I vezzi che si usano con i cani sono inconfessabili, ma li confesserò. Avevamo una grossa pastora belga, Stella, che ci capiva solo se le parlavamo con la A. Per 14 anni. Offriremo l’ausilio di una traduzione.

–      Vàa la zappa? (Vuoi la zuppa?)

–      Andama a spassa! (Andiamo a spasso!)

–      Dalancanta, hàa pascata sal tappata! (Delinquente, hai pisciato sul tappeto!)

–      Stalla! Ta sa fragata al prascatta?  (Stella! ti sei fregata il prosciutto?)

Quando mia figlia andò per la prima volta in vacanza da sola, in fondo alle lettere le aggiungevo sempre due righe di ammonimento da parte di Stella, naturalmente con la A, tipo: “Fala daratta, a nan dara canfadanza aa gavanatta” (Fila diritta, e non dare confidenza ai giovanotti). Che sono cose sciocchine, ma grazie a questo efferato moltiplicatore dell’idiozia che sono i media, se lo mettete su Facebook pare geniale, e diventa una moda. Poi arrivò una trovatella di nome Bionda. Essendo di piccola taglia, a lei parlavamo con la “i”.

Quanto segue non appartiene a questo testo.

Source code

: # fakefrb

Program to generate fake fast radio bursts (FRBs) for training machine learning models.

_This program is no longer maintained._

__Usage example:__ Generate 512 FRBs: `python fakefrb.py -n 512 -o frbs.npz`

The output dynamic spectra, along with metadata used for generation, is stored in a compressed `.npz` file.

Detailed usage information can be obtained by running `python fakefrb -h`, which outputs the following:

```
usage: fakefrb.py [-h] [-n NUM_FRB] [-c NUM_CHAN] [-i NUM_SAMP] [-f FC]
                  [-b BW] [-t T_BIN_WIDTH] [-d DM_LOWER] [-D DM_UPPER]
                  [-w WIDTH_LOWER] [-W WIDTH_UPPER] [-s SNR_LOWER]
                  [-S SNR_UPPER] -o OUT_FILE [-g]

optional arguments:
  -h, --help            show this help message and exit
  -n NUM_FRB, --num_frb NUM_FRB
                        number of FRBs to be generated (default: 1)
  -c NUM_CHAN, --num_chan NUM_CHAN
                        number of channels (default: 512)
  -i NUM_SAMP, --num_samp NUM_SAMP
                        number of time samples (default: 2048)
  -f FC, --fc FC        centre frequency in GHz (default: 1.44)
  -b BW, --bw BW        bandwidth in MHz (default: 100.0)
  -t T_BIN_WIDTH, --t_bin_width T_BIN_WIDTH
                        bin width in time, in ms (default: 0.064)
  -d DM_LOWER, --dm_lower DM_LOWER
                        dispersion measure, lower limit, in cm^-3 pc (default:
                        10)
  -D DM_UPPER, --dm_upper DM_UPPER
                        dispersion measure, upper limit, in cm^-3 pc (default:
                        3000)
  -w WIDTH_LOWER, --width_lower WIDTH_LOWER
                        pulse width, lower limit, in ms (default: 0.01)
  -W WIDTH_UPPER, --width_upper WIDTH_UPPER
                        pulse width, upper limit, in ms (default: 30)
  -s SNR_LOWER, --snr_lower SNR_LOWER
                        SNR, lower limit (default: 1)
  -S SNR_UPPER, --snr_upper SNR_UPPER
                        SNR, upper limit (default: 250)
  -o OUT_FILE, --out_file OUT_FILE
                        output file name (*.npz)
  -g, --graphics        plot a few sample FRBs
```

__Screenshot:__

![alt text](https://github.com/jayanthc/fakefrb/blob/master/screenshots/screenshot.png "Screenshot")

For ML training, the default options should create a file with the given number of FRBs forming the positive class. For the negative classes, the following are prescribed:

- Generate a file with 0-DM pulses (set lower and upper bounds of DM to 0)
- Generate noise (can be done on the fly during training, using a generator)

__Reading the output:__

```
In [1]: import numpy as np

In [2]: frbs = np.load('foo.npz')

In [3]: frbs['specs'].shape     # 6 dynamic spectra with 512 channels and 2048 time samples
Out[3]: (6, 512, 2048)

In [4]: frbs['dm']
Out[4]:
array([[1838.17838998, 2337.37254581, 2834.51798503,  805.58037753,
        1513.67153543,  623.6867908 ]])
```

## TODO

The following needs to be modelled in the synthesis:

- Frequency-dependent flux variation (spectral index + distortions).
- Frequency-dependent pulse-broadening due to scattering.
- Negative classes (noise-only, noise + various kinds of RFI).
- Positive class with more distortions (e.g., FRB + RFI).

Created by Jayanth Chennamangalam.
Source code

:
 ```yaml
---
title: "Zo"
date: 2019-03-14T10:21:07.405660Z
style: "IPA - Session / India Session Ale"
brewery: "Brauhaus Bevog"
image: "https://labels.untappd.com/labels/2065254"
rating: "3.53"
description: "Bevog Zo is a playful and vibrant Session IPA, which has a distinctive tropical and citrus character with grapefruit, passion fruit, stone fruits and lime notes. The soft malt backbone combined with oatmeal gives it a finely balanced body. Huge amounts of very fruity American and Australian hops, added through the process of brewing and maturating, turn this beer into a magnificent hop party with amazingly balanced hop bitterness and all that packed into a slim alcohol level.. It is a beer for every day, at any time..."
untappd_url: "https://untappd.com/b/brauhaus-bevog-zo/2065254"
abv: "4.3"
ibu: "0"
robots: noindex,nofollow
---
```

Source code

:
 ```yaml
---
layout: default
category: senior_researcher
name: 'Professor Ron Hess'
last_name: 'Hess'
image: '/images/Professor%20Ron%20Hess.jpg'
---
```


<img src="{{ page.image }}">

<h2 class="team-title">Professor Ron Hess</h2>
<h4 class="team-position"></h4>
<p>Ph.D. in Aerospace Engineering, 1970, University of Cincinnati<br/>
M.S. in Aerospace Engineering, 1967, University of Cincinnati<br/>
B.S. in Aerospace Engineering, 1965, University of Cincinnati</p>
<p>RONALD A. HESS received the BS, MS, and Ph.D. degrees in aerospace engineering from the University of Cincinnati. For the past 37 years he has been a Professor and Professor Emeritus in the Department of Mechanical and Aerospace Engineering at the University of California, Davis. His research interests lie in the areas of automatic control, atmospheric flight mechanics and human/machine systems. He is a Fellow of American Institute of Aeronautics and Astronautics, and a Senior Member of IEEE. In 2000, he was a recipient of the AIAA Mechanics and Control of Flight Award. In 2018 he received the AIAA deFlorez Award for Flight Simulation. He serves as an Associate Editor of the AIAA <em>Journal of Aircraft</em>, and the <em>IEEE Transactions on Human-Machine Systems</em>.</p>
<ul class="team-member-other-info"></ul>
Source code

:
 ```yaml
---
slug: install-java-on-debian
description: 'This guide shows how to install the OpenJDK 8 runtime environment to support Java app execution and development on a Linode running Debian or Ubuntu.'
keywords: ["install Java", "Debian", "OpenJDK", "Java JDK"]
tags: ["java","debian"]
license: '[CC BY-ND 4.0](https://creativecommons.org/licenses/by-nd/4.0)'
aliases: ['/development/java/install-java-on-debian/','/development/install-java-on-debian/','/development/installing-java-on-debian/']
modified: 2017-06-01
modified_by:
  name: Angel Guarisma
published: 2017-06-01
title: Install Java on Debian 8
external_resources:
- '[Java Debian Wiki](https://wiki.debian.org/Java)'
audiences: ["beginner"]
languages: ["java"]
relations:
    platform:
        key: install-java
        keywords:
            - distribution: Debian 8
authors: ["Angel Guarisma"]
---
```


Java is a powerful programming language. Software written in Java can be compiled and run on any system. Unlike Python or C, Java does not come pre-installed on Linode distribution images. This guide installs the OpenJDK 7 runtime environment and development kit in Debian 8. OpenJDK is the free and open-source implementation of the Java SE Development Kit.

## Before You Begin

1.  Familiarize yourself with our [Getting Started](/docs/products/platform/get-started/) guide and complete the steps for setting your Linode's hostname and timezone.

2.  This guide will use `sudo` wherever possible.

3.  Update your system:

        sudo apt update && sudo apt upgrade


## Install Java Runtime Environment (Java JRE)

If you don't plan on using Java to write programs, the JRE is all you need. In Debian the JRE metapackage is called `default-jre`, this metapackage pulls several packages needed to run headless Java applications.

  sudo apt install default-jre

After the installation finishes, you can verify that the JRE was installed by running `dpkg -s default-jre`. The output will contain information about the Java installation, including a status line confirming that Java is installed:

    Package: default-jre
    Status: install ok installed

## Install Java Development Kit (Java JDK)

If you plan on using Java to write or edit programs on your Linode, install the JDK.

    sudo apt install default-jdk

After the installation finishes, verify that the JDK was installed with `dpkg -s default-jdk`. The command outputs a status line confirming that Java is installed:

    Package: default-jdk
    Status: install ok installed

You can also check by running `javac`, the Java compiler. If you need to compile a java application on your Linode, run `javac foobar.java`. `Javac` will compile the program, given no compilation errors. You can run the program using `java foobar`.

–      (Al parco)- Bindi, virghigni! Pirchì ii mirsichiti li vicchi? (Bionda, vergogna! Perché hai morsicato la vecchia?) Mi schìsi signiri…cioè, mi scusi signora.

–      Mi scusi un cavolo, io la denuncio! Gli metta la museruola a quella stronza!

Al gatto abbiamo provato a parlare con la “e”, sperando di acquistare autorità – Gé del lette, schestemete!” (Giù dal letto, scostumato!). Ma il gatto è un animale anarchico. Ha imparato ad aprire il frigo da solo, dell’alfabeto se ne frega.